What you need to do — Everything in the records must be reproduced exactly, except for the pictures.

[Dataset entries Boundary: Start]

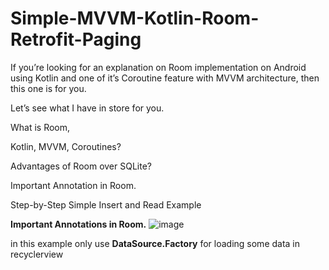 # Simple-MVVM-Kotlin-Room-Retrofit-Paging
If you’re looking for an explanation on Room implementation on Android using Kotlin and one of it’s Coroutine feature with MVVM architecture, then this one is for you.

Let’s see what I have in store for you.

What is Room,

Kotlin, MVVM, Coroutines?

Advantages of Room over SQLite?

Important Annotation in Room.

Step-by-Step Simple Insert and Read Example




**Important Annotations in Room.**
![image](https://user-images.githubusercontent.com/8407230/114168671-358f1380-994e-11eb-939a-ea0f15ca8b18.png)


in this example only use **DataSource.Factory** for loading some data in recyclerview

[Dataset entries Boundary: End]

Answer section —
 # Simple-MVVM-Kotlin-Room-Retrofit-Paging
If you’re looking for an explanation on Room implementation on Android using Kotlin and one of it’s Coroutine feature with MVVM architecture, then this one is for you.

Let’s see what I have in store for you.

What is Room,

Kotlin, MVVM, Coroutines?

Advantages of Room over SQLite?

Important Annotation in Room.

Step-by-Step Simple Insert and Read Example




**Important Annotations in Room.**
![image](https://user-images.githubusercontent.com/8407230/114168671-358f1380-994e-11eb-939a-ea0f15ca8b18.png)


in this example only use **DataSource.Factory** for loading some data in recyclerview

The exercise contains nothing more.